Related
I often find myself needing to chain collects where I want to do multiple collects in a single traversal. I also would like to return a "remainder" for things that don't match any of the collects.
For example:
sealed trait Animal
case class Cat(name: String) extends Animal
case class Dog(name: String, age: Int) extends Animal
val animals: List[Animal] =
List(Cat("Bob"), Dog("Spot", 3), Cat("Sally"), Dog("Jim", 11))
// Normal way
val cats: List[Cat] = animals.collect { case c: Cat => c }
val dogAges: List[Int] = animals.collect { case Dog(_, age) => age }
val rem: List[Animal] = Nil // No easy way to create this without repeated code
This really isn't great, it requires multiple iterations and there is no reasonable way to calculate the remainder. I could write a very complicated fold to pull this off, but it would be really nasty.

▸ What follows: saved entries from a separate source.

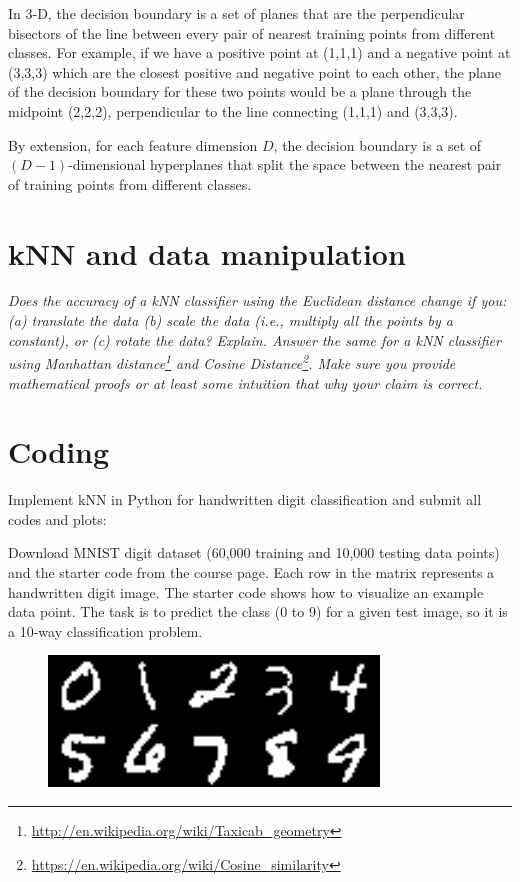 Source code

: \documentclass[fleqn]{article}
\begin{document}
In 3-D, the decision boundary is a set of planes that are the perpendicular bisectors of the line between every pair of nearest training points from different classes.
For example, if we have a positive point at (1,1,1) and a negative point at (3,3,3) which are the closest positive and negative point to each other,
the plane of the decision boundary for these two points would be a plane through the midpoint (2,2,2), perpendicular to the line connecting (1,1,1) and (3,3,3).

By extension, for each feature dimension $D$, the decision boundary is a set of $(D-1)$-dimensional hyperplanes that split the space between the nearest pair of training points from different classes.

\section{kNN and data manipulation}
\textit{Does the accuracy of a kNN classifier using the Euclidean distance change if you:(a) translate the data (b) scale the data (i.e., multiply all the points by a constant), or (c) rotate the data? Explain. Answer the same for a kNN classifier using Manhattan distance\footnote{\url{http://en.wikipedia.org/wiki/Taxicab_geometry}} and Cosine Distance\footnote{\url{https://en.wikipedia.org/wiki/Cosine_similarity}}. Make sure you provide mathematical proofs or at least some intuition that why your claim is correct.}

\section{Coding}

Implement kNN in Python for handwritten digit classification and submit all codes and plots:

Download MNIST digit dataset (60,000 training and 10,000 testing data points) and the starter code from the course page. Each row in the matrix represents a handwritten digit image. The starter code shows how to visualize an example data point. The task is to predict the class (0 to 9) for a given test image, so it is a 10-way classification problem.

\begin{figure}[h]
	\centering
	\includegraphics[width=.4\linewidth]{mnist-dataset.png}
\end{figure}
\end{document}

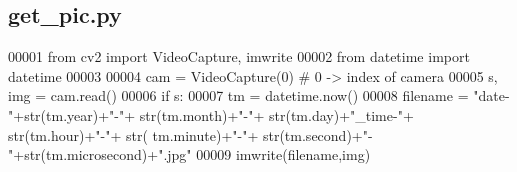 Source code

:\subsection{get\+\_\+pic.\+py}
\label{get__pic_8py_source}

\begin{DoxyCode}
00001 \textcolor{keyword}{from} cv2 \textcolor{keyword}{import} VideoCapture, imwrite
00002 \textcolor{keyword}{from} datetime \textcolor{keyword}{import} datetime
00003 
00004 cam = VideoCapture(0) \textcolor{comment}{# 0 -> index of camera}
00005 s, img = cam.read()
00006 \textcolor{keywordflow}{if} s:
00007     tm = datetime.now()
00008     filename = \textcolor{stringliteral}{"date-"}+str(tm.year)+\textcolor{stringliteral}{"-"}+ str(tm.month)+\textcolor{stringliteral}{"-"}+ str(tm.day)+\textcolor{stringliteral}{"\_time-"}+ str(tm.hour)+\textcolor{stringliteral}{"-"}+ str(
      tm.minute)+\textcolor{stringliteral}{"-"}+ str(tm.second)+\textcolor{stringliteral}{"-"}+str(tm.microsecond)+\textcolor{stringliteral}{".jpg"}
00009     imwrite(filename,img)
\end{DoxyCode}

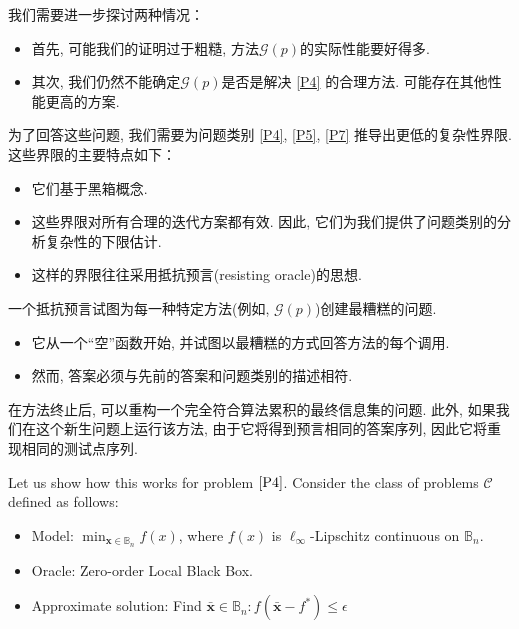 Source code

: 我们需要进一步探讨两种情况：
\begin{itemize}
    \item 首先, 可能我们的证明过于粗糙, 方法$\mathcal{G}(p)$的实际性能要好得多. 
    \item 其次, 我们仍然不能确定$\mathcal{G}(p)$是否是解决 \ref{P4} 的合理方法. 可能存在其他性能更高的方案. 
\end{itemize}
为了回答这些问题, 我们需要为问题类别 \ref{P4}, \ref{P5}, \ref{P7} 推导出更低的复杂性界限. 这些界限的主要特点如下：
\begin{itemize}
    \item 它们基于黑箱概念. 
    \item 这些界限对所有合理的迭代方案都有效. 因此, 它们为我们提供了问题类别的分析复杂性的下限估计. 
    \item 这样的界限往往采用抵抗预言(resisting oracle)的思想. 
\end{itemize}

一个抵抗预言试图为每一种特定方法(例如, $\mathcal{G}(p)$)创建最糟糕的问题. 
\begin{itemize}
    \item 它从一个``空''函数开始, 并试图以最糟糕的方式回答方法的每个调用. 
    \item 然而, 答案必须与先前的答案和问题类别的描述相符. 
\end{itemize}
在方法终止后, 可以重构一个完全符合算法累积的最终信息集的问题. 此外, 如果我们在这个新生问题上运行该方法, 由于它将得到预言相同的答案序列, 因此它将重现相同的测试点序列. 

Let us show how this works for problem $\ref{P4}$. Consider the class of problems $\mathcal{C}$ defined as follows:
\begin{itemize}
    \item Model: $\min_{\bm x\in \mathbb{B}_n}f(x)$, where $f(x)$ is $\ell_\infty$-Lipschitz continuous on $\mathbb{B}_n$. 
    \item Oracle: Zero-order Local Black Box.
    \item Approximate solution: Find $\bar{\bm x}\in \mathbb{B}_n:f(\bar{\bm x}-f^*)\le \epsilon$
\end{itemize}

Instead, I usually opt for mutation which is fairly similar to the logic you would have in a fold:
import scala.collection.mutable.ListBuffer
// Ugly, hide the mutation away
val (cats2, dogsAges2, rem2) = {
// Lose some benefits of type inference
val cs = ListBuffer[Cat]()
val da = ListBuffer[Int]()
val rem = ListBuffer[Animal]()
// Bad separation of concerns, I have to merge all of my functions
animals.foreach {
case c: Cat => cs += c
case Dog(_, age) => da += age
case other => rem += other
}
(cs.toList, da.toList, rem.toList)
}
I don't like this one bit, it has worse type inference and separation of concerns since I have to merge all of the various partial functions. It also requires lots of lines of code.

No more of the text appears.